Showing posts with label mtdna neanderthal. Show all posts

Sunday, April 5, 2026

Neanderthals actually came from Human Beings! (March 2026 paper says)


A very interesting suggestion was prepublished on March 13 in Biorxiv by David Reich, 2026, it is work in progress, and a model, but its title tells it all: Hypothesis: A modern human range expansion ~300,000 years ago explains Neandertal origins.

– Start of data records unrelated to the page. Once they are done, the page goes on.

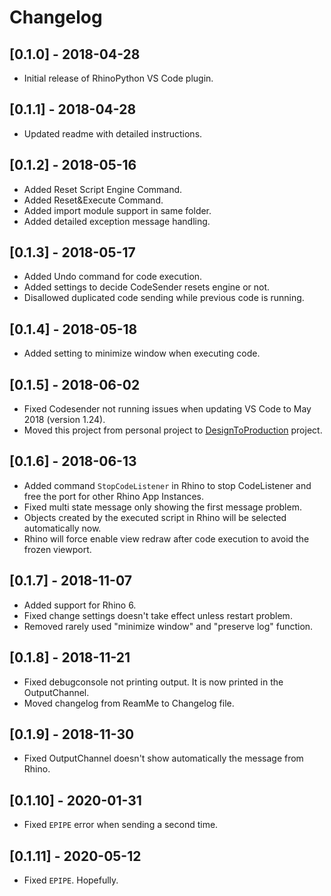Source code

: # Changelog

## [0.1.0] - 2018-04-28

- Initial release of RhinoPython VS Code plugin.

## [0.1.1] - 2018-04-28

- Updated readme with detailed instructions.

## [0.1.2] - 2018-05-16

- Added Reset Script Engine Command.
- Added Reset&Execute Command.
- Added import module support in same folder.
- Added detailed exception message handling.

## [0.1.3] - 2018-05-17

- Added Undo command for code execution.
- Added settings to decide CodeSender resets engine or not.
- Disallowed duplicated code sending while previous code is running.

## [0.1.4] - 2018-05-18

- Added setting to minimize window when executing code.

## [0.1.5] - 2018-06-02

- Fixed Codesender not running issues when updating VS Code to May 2018 (version 1.24).
- Moved this project from personal project to [DesignToProduction](http://designtoproduction.com/) project.

## [0.1.6] - 2018-06-13

- Added command `StopCodeListener` in Rhino to stop CodeListener and free the port for other Rhino App Instances.
- Fixed multi state message only showing the first message problem.
- Objects created by the executed script in Rhino will be selected automatically now.
- Rhino will force enable view redraw after code execution to avoid the frozen viewport.

## [0.1.7] - 2018-11-07

- Added support for Rhino 6.
- Fixed change settings doesn't take effect unless restart problem.
- Removed rarely used "minimize window" and "preserve log" function.

## [0.1.8] - 2018-11-21

- Fixed debugconsole not printing output. It is now printed in the OutputChannel.
- Moved changelog from ReamMe to Changelog file.

## [0.1.9] - 2018-11-30

- Fixed OutputChannel doesn't show automatically the message from Rhino.

## [0.1.10] - 2020-01-31

- Fixed `EPIPE` error when sending a second time.

## [0.1.11] - 2020-05-12

- Fixed `EPIPE`. Hopefully.
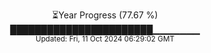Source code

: <p align="center">
⏳Year Progress (77.67 %) <br>
███████████████████████▁▁▁▁▁▁▁ <br>
<sub>Updated: Fri, 11 Oct 2024 06:29:02 GMT</sub>
</p>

Trying to explain why the split date between the human lineage and Neanderthals differs when you consider nuclear DNA (765-550 kya) or mtDNA (365-400 kya), or why the original Y chromosome of Neanderthals appears to have vanished, and what we have found is so similar to ours, and that their mtDNA is remarkably similar to ours, Reich suggests that they are a population that arose from modern humans introgression with archaics in Europe. This also explains some incongruent dates and other oddities found in the Atapuerca Sima de los Huesos remains. Simple hypothesis that is very similar to the proposal maed by Cosimo Posth published in Nature, which I commented in a post back in 2017 (An even older Out of Africa event (270kya)!!). Posth suggested that African inflow was "responsible for providing the mtDNA to the Late Pleistocene Neanderthals might have been an even earlier Middle Pleistocene gene flow from Africa, occurring in a time interval that we date between 413 and 268 ka... The temporal corridor for this introgression event between 460 ka and 219 ka is compatible with the evidence of archaeological similarities between Africa and western Eurasia during the Lower to Middle Paleolithic transition39 and potentially may explain the dissimilarities in Middle Paleolithic industries between eastern and western Eurasia. Environmental changes across this time span might have facilitated a hominin expansion out of Africa and potentially spread cultural innovations such as the Levallois technology into Eurasia." Reich developed the concept. Below is the Abstract of Reich's paper


"Abstract.
This paper demonstrates the feasibility of the hypothesis that Neandertals formed when a population using recently developed Levallois stone tool technology expanded between 400-250 thousand years ago (ka). In Europe, their range expansion into an area with Sima de los Huesos-like people led to massive introgression of local archaic genes producing a population with around 95% archaic ancestry (Neandertals); if this range expansion was sex-biased it would provide a simple explanation for why Neandertals retain modern human lineage Y chromosomes or mitochondrial DNA. In Africa, interbreeding with local archaic humans led to more modest archaic admixture and the deep substructure detected in all modern humans today. This proposal explains four previously perplexing similarities of modern humans and Neandertals—sharing of mitochondrial DNA, Y chromosomes, Levallois tools, and 300-200 ka date of formation by mixture—even while Neandertals and Denisovans cluster genome-wide.
"


This is the paper: Hypothesis: A modern human range expansion ~300,000 years ago explains Neandertal origins David Reich. bioRxiv 2026.03.11.711219; doi: https://doi.org/10.64898/2026.03.11.711219.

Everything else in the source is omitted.